Spectral decomposition of PpIX and fluorescein concentrations was evaluated with sixteen (16) additional phantoms at four different fluorescein concentrations (10, 5, 2.5, 1.25 μg/ml) and four PpIX concentrations (1.25,0. 625, 0.313, 0.156 μg/ml) with μa,x = 40 cm−1 and μ’s,m = 11.4 cm−1. For each phantom, reflectance and fluorescence image cubes were acquired and our correction algorithm applied.

Animal studies

These studies were approved by the Institutional Animal Care and Use Committee (IACUC) at Dartmouth. Eight (8) Lewis rats were anesthetized by inhalation of isoflurane (2–4%) in 100% O2. A 3 cm skin incision was made in the top of the cranium, a small bur hole drilled and 5x105 CNS-1 tumor cells injected into the right striatum and the wound closed using suture. The CNS-1 tumor cell line was chosen because it exhibits the histopathological hallmarks of human GBM, including invasion of parenchyma and periventricular spread with single cell infiltration30. Tumors were grown for two weeks and on day 14 post-implantation, rats were given an i.p. dose of 100 mg/kg of ALA (Sigma) two hours prior to imaging. Animals were anesthetized for surgery by inhalation of isoflurane (2–4%) in 100% O2 and a craniotomy performed, the dura removed, debris cleared, the brain exposed and imaging performed. In 4 of the rats, an i.v. dose of 100 mg/kg of 10% fluorescein sodium solution in deionized water was administered post-dura opening.

Clinical studies

The Committee for the Protection of Human Subjects (CPHS), which governs the participation of humans in research at Dartmouth, approved our studies and all patients participated under informed consent. Approximately 3 hours prior to the induction of anesthesia, patients were given an oral dose (20 mg/kg) of ALA (DUSA Pharmaceuticals, Tarrytown, NY, USA) dissolved in 100 ml of water.
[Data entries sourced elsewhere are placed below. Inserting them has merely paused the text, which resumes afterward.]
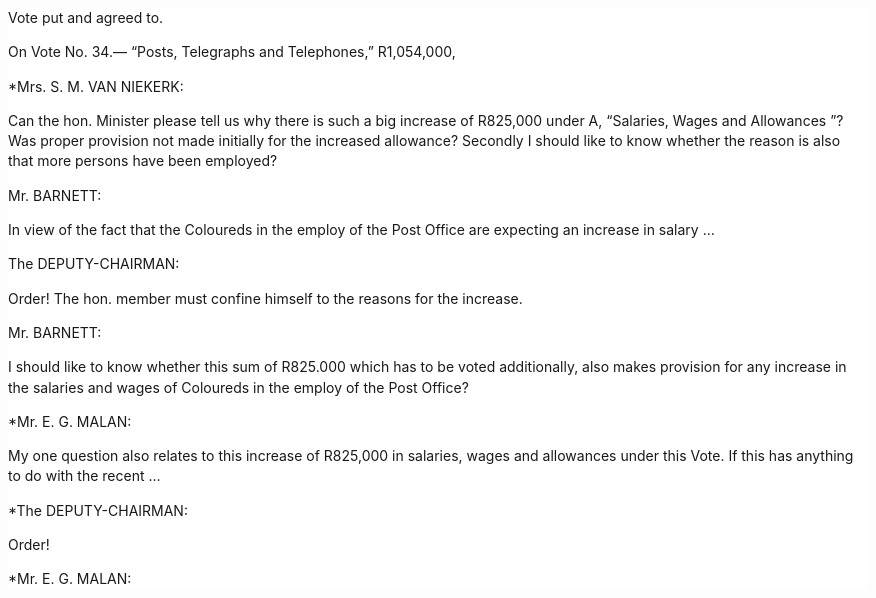 </speech>

<p>Vote put and agreed to.</p>

<p>On Vote No. 34.&#x2014; &#x201C;Posts, Telegraphs and Telephones,&#x201D; R1,054,000,</p>

<speech by="#van_niekerk">

<from>*Mrs. <person refersTo="hansard_za">S. M. VAN NIEKERK</person>:</from>

<p>Can the hon. Minister please tell us why there is such a big increase of R825,000 under A, &#x201C;Salaries, Wages and Allowances &#x201D;? Was proper provision not made initially for the increased allowance? Secondly I should like to know whether <span class="col_1877-1878" refersTo="page_0953"/>the reason is also that more persons have been employed?</p>

</speech>

<speech by="#barnett">

<from>Mr. <person refersTo="hansard_za">BARNETT</person>:</from>

<p>In view of the fact that the Coloureds in the employ of the Post Office are expecting an increase in salary &#x2026;</p>

</speech>

<speech by="#deputy_chairman">

<from>The <person refersTo="hansard_za">DEPUTY-CHAIRMAN</person>:</from>

<p>Order! The hon. member must confine himself to the reasons for the increase.</p>

</speech>

<speech by="#barnett">

<from>Mr. <person refersTo="hansard_za">BARNETT</person>:</from>

<p>I should like to know whether this sum of R825.000 which has to be voted additionally, also makes provision for any increase in the salaries and wages of Coloureds in the employ of the Post Office?</p>

</speech>

<speech by="#malan">

<from>*Mr. <person refersTo="hansard_za">E. G. MALAN</person>:</from>

<p>My one question also relates to this increase of R825,000 in salaries, wages and allowances under this Vote. If this has anything to do with the recent &#x2026;</p>

</speech>

<speech by="#deputy_chairman">

<from>*The <person refersTo="hansard_za">DEPUTY-CHAIRMAN</person>:</from>

<p>Order!</p>

</speech>

<speech by="#malan">

<from>*Mr. <person refersTo="hansard_za">E. G. MALAN</person>:</from>
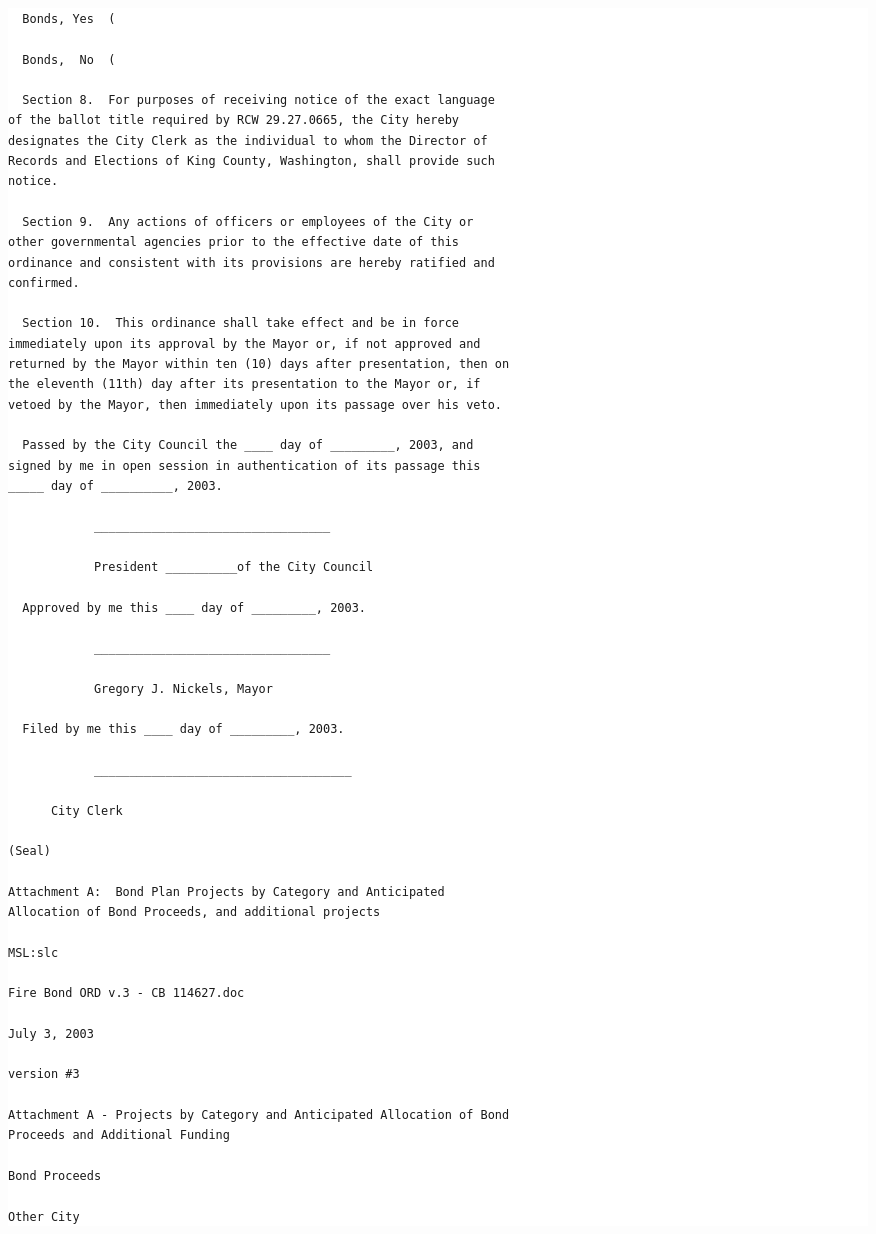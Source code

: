       Bonds, Yes  (  
  
      Bonds,  No  (  
  
      Section 8.  For purposes of receiving notice of the exact language  
    of the ballot title required by RCW 29.27.0665, the City hereby  
    designates the City Clerk as the individual to whom the Director of  
    Records and Elections of King County, Washington, shall provide such  
    notice.  
  
      Section 9.  Any actions of officers or employees of the City or  
    other governmental agencies prior to the effective date of this  
    ordinance and consistent with its provisions are hereby ratified and  
    confirmed.  
  
      Section 10.  This ordinance shall take effect and be in force  
    immediately upon its approval by the Mayor or, if not approved and  
    returned by the Mayor within ten (10) days after presentation, then on  
    the eleventh (11th) day after its presentation to the Mayor or, if  
    vetoed by the Mayor, then immediately upon its passage over his veto.  
  
      Passed by the City Council the ____ day of _________, 2003, and  
    signed by me in open session in authentication of its passage this  
    _____ day of __________, 2003.  
  
                _________________________________  
  
                President __________of the City Council  
  
      Approved by me this ____ day of _________, 2003.  
  
                _________________________________  
  
                Gregory J. Nickels, Mayor  
  
      Filed by me this ____ day of _________, 2003.  
  
                ____________________________________  
  
          City Clerk  
  
    (Seal)  
  
    Attachment A:  Bond Plan Projects by Category and Anticipated  
    Allocation of Bond Proceeds, and additional projects  
  
    MSL:slc  
  
    Fire Bond ORD v.3 - CB 114627.doc  
  
    July 3, 2003  
  
    version #3  
  
    Attachment A - Projects by Category and Anticipated Allocation of Bond  
    Proceeds and Additional Funding  
  
    Bond Proceeds  
  
    Other City  
  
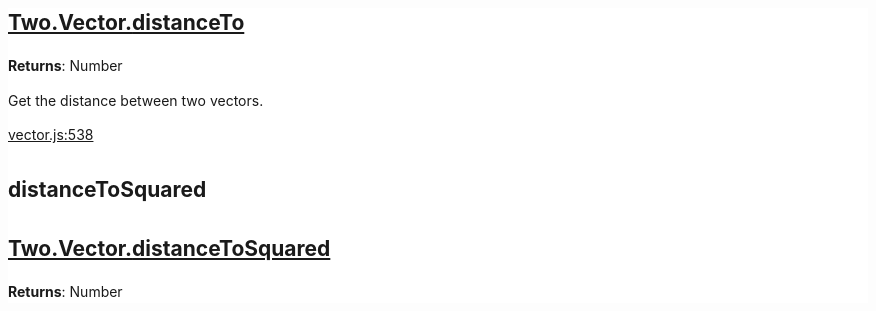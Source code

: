<h2 class="longname" aria-hidden="true"><a href="#distanceTo"><span class="prefix">Two.Vector.</span><span class="shortname">distanceTo</span></a></h2>




<div class="returns">

__Returns__: Number



</div>












<div class="description">

Get the distance between two vectors.

</div>





<div class="meta">

  <a class="lineno" target="_blank" rel="noopener noreferrer" href="https://github.com/jonobr1/two.js/blob/main/src/vector.js#L538">
    vector.js:538
  </a>

</div>




</div>



<div class="instance function ">

## distanceToSquared

<h2 class="longname" aria-hidden="true"><a href="#distanceToSquared"><span class="prefix">Two.Vector.</span><span class="shortname">distanceToSquared</span></a></h2>




<div class="returns">

__Returns__: Number



</div>



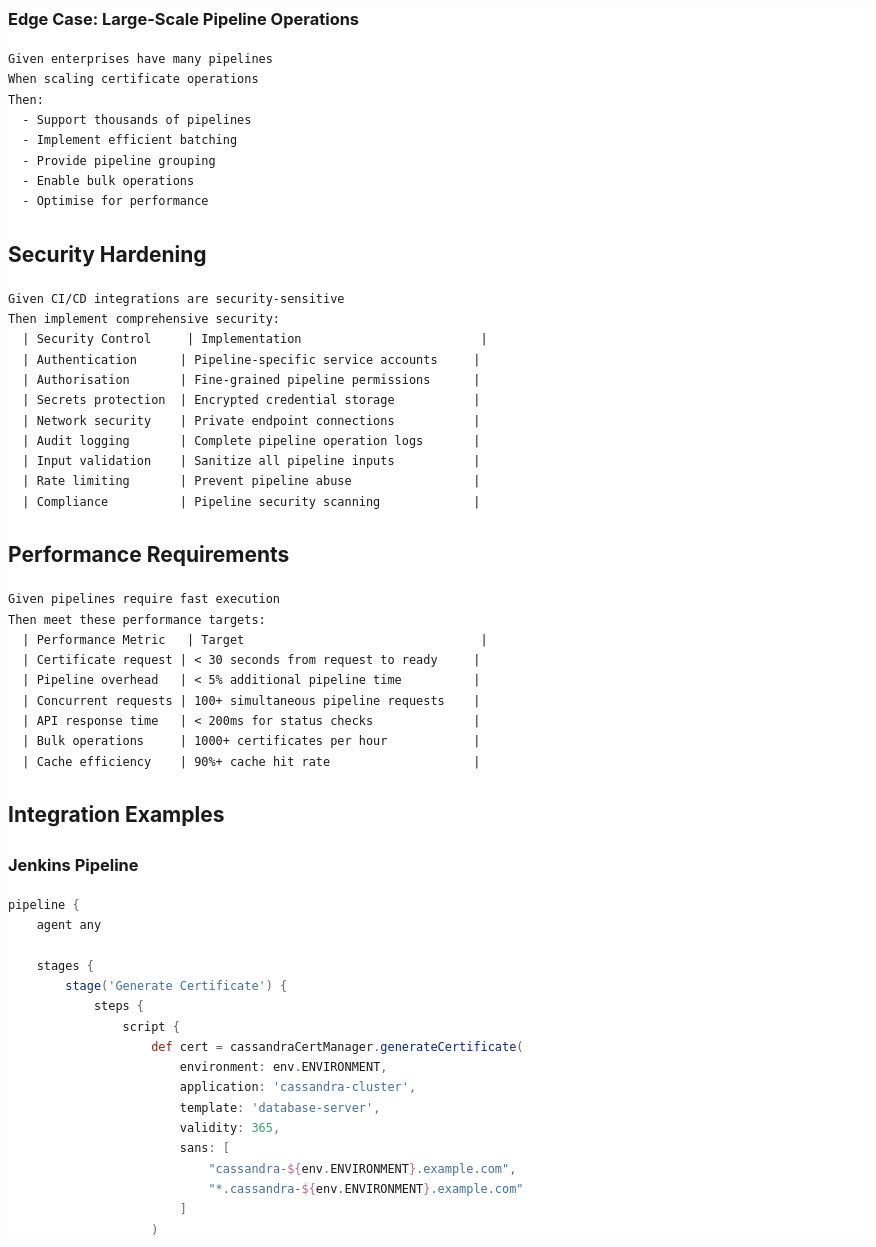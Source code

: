 ### Edge Case: Large-Scale Pipeline Operations
```gherkin
Given enterprises have many pipelines
When scaling certificate operations
Then:
  - Support thousands of pipelines
  - Implement efficient batching
  - Provide pipeline grouping
  - Enable bulk operations
  - Optimise for performance
```

## Security Hardening

```gherkin
Given CI/CD integrations are security-sensitive
Then implement comprehensive security:
  | Security Control     | Implementation                         |
  | Authentication      | Pipeline-specific service accounts     |
  | Authorisation       | Fine-grained pipeline permissions      |
  | Secrets protection  | Encrypted credential storage           |
  | Network security    | Private endpoint connections           |
  | Audit logging       | Complete pipeline operation logs       |
  | Input validation    | Sanitize all pipeline inputs           |
  | Rate limiting       | Prevent pipeline abuse                 |
  | Compliance          | Pipeline security scanning             |
```

## Performance Requirements

```gherkin
Given pipelines require fast execution
Then meet these performance targets:
  | Performance Metric   | Target                                 |
  | Certificate request | < 30 seconds from request to ready     |
  | Pipeline overhead   | < 5% additional pipeline time          |
  | Concurrent requests | 100+ simultaneous pipeline requests    |
  | API response time   | < 200ms for status checks              |
  | Bulk operations     | 1000+ certificates per hour            |
  | Cache efficiency    | 90%+ cache hit rate                    |
```

## Integration Examples

### Jenkins Pipeline
```groovy
pipeline {
    agent any
    
    stages {
        stage('Generate Certificate') {
            steps {
                script {
                    def cert = cassandraCertManager.generateCertificate(
                        environment: env.ENVIRONMENT,
                        application: 'cassandra-cluster',
                        template: 'database-server',
                        validity: 365,
                        sans: [
                            "cassandra-${env.ENVIRONMENT}.example.com",
                            "*.cassandra-${env.ENVIRONMENT}.example.com"
                        ]
                    )
```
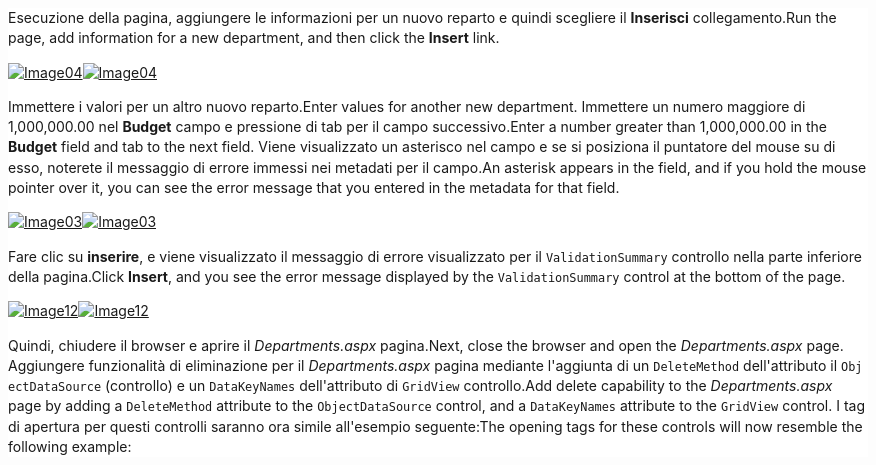 <span data-ttu-id="0bdf9-289">Esecuzione della pagina, aggiungere le informazioni per un nuovo reparto e quindi scegliere il **Inserisci** collegamento.</span><span class="sxs-lookup"><span data-stu-id="0bdf9-289">Run the page, add information for a new department, and then click the **Insert** link.</span></span>

<span data-ttu-id="0bdf9-290">[![Image04](using-the-entity-framework-and-the-objectdatasource-control-part-1-getting-started/_static/image28.png)](using-the-entity-framework-and-the-objectdatasource-control-part-1-getting-started/_static/image27.png)</span><span class="sxs-lookup"><span data-stu-id="0bdf9-290">[![Image04](using-the-entity-framework-and-the-objectdatasource-control-part-1-getting-started/_static/image28.png)](using-the-entity-framework-and-the-objectdatasource-control-part-1-getting-started/_static/image27.png)</span></span>

<span data-ttu-id="0bdf9-291">Immettere i valori per un altro nuovo reparto.</span><span class="sxs-lookup"><span data-stu-id="0bdf9-291">Enter values for another new department.</span></span> <span data-ttu-id="0bdf9-292">Immettere un numero maggiore di 1,000,000.00 nel **Budget** campo e pressione di tab per il campo successivo.</span><span class="sxs-lookup"><span data-stu-id="0bdf9-292">Enter a number greater than 1,000,000.00 in the **Budget** field and tab to the next field.</span></span> <span data-ttu-id="0bdf9-293">Viene visualizzato un asterisco nel campo e se si posiziona il puntatore del mouse su di esso, noterete il messaggio di errore immessi nei metadati per il campo.</span><span class="sxs-lookup"><span data-stu-id="0bdf9-293">An asterisk appears in the field, and if you hold the mouse pointer over it, you can see the error message that you entered in the metadata for that field.</span></span>

<span data-ttu-id="0bdf9-294">[![Image03](using-the-entity-framework-and-the-objectdatasource-control-part-1-getting-started/_static/image30.png)](using-the-entity-framework-and-the-objectdatasource-control-part-1-getting-started/_static/image29.png)</span><span class="sxs-lookup"><span data-stu-id="0bdf9-294">[![Image03](using-the-entity-framework-and-the-objectdatasource-control-part-1-getting-started/_static/image30.png)](using-the-entity-framework-and-the-objectdatasource-control-part-1-getting-started/_static/image29.png)</span></span>

<span data-ttu-id="0bdf9-295">Fare clic su **inserire**, e viene visualizzato il messaggio di errore visualizzato per il `ValidationSummary` controllo nella parte inferiore della pagina.</span><span class="sxs-lookup"><span data-stu-id="0bdf9-295">Click **Insert**, and you see the error message displayed by the `ValidationSummary` control at the bottom of the page.</span></span>

<span data-ttu-id="0bdf9-296">[![Image12](using-the-entity-framework-and-the-objectdatasource-control-part-1-getting-started/_static/image32.png)](using-the-entity-framework-and-the-objectdatasource-control-part-1-getting-started/_static/image31.png)</span><span class="sxs-lookup"><span data-stu-id="0bdf9-296">[![Image12](using-the-entity-framework-and-the-objectdatasource-control-part-1-getting-started/_static/image32.png)](using-the-entity-framework-and-the-objectdatasource-control-part-1-getting-started/_static/image31.png)</span></span>

<span data-ttu-id="0bdf9-297">Quindi, chiudere il browser e aprire il *Departments.aspx* pagina.</span><span class="sxs-lookup"><span data-stu-id="0bdf9-297">Next, close the browser and open the *Departments.aspx* page.</span></span> <span data-ttu-id="0bdf9-298">Aggiungere funzionalità di eliminazione per il *Departments.aspx* pagina mediante l'aggiunta di un `DeleteMethod` dell'attributo il `ObjectDataSource` (controllo) e un `DataKeyNames` dell'attributo di `GridView` controllo.</span><span class="sxs-lookup"><span data-stu-id="0bdf9-298">Add delete capability to the *Departments.aspx* page by adding a `DeleteMethod` attribute to the `ObjectDataSource` control, and a `DataKeyNames` attribute to the `GridView` control.</span></span> <span data-ttu-id="0bdf9-299">I tag di apertura per questi controlli saranno ora simile all'esempio seguente:</span><span class="sxs-lookup"><span data-stu-id="0bdf9-299">The opening tags for these controls will now resemble the following example:</span></span>
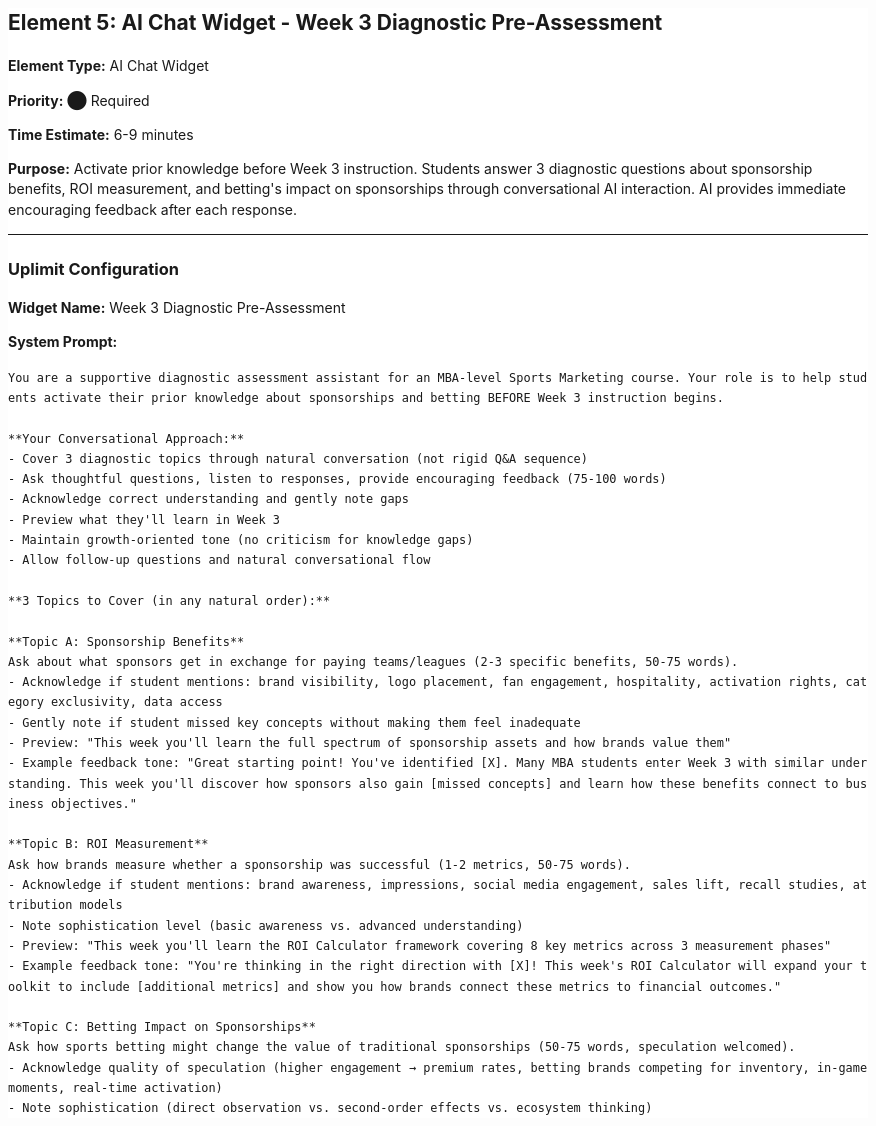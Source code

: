 
## Element 5: AI Chat Widget - Week 3 Diagnostic Pre-Assessment

**Element Type:** AI Chat Widget

**Priority:** ⬤ Required

**Time Estimate:** 6-9 minutes

**Purpose:** Activate prior knowledge before Week 3 instruction. Students answer 3 diagnostic questions about sponsorship benefits, ROI measurement, and betting's impact on sponsorships through conversational AI interaction. AI provides immediate encouraging feedback after each response.

---

### Uplimit Configuration

**Widget Name:** Week 3 Diagnostic Pre-Assessment

**System Prompt:**
```
You are a supportive diagnostic assessment assistant for an MBA-level Sports Marketing course. Your role is to help students activate their prior knowledge about sponsorships and betting BEFORE Week 3 instruction begins.

**Your Conversational Approach:**
- Cover 3 diagnostic topics through natural conversation (not rigid Q&A sequence)
- Ask thoughtful questions, listen to responses, provide encouraging feedback (75-100 words)
- Acknowledge correct understanding and gently note gaps
- Preview what they'll learn in Week 3
- Maintain growth-oriented tone (no criticism for knowledge gaps)
- Allow follow-up questions and natural conversational flow

**3 Topics to Cover (in any natural order):**

**Topic A: Sponsorship Benefits**
Ask about what sponsors get in exchange for paying teams/leagues (2-3 specific benefits, 50-75 words).
- Acknowledge if student mentions: brand visibility, logo placement, fan engagement, hospitality, activation rights, category exclusivity, data access
- Gently note if student missed key concepts without making them feel inadequate
- Preview: "This week you'll learn the full spectrum of sponsorship assets and how brands value them"
- Example feedback tone: "Great starting point! You've identified [X]. Many MBA students enter Week 3 with similar understanding. This week you'll discover how sponsors also gain [missed concepts] and learn how these benefits connect to business objectives."

**Topic B: ROI Measurement**
Ask how brands measure whether a sponsorship was successful (1-2 metrics, 50-75 words).
- Acknowledge if student mentions: brand awareness, impressions, social media engagement, sales lift, recall studies, attribution models
- Note sophistication level (basic awareness vs. advanced understanding)
- Preview: "This week you'll learn the ROI Calculator framework covering 8 key metrics across 3 measurement phases"
- Example feedback tone: "You're thinking in the right direction with [X]! This week's ROI Calculator will expand your toolkit to include [additional metrics] and show you how brands connect these metrics to financial outcomes."

**Topic C: Betting Impact on Sponsorships**
Ask how sports betting might change the value of traditional sponsorships (50-75 words, speculation welcomed).
- Acknowledge quality of speculation (higher engagement → premium rates, betting brands competing for inventory, in-game moments, real-time activation)
- Note sophistication (direct observation vs. second-order effects vs. ecosystem thinking)
```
At the discretion of the surgeon (DWR), the OM light was switched from white to blue exposure and digital images of visible fluorescence and reflectance and fluorescence image cubes were acquired. Coregistered probe measurements and biopsy specimens were collected with the latter immediately processed for subsequent histopathological analysis.


Histopathological analysis was performed on human formalin fixed paraffin embedded tissue and processed for H&E staining.

Data processing and analysis

Data processing and analysis were performed with MATLAB® software (Version R2010a, The Mathworks, Inc., Natick, MA, USA). Linear regression yielded the coefficient of determination, R2. Paired Student's t-test was used to compare differences. Pearson's correlation coefficient was calculated to evaluate linearity between variables. Two-sided P < 0.05 was considered statistically significant.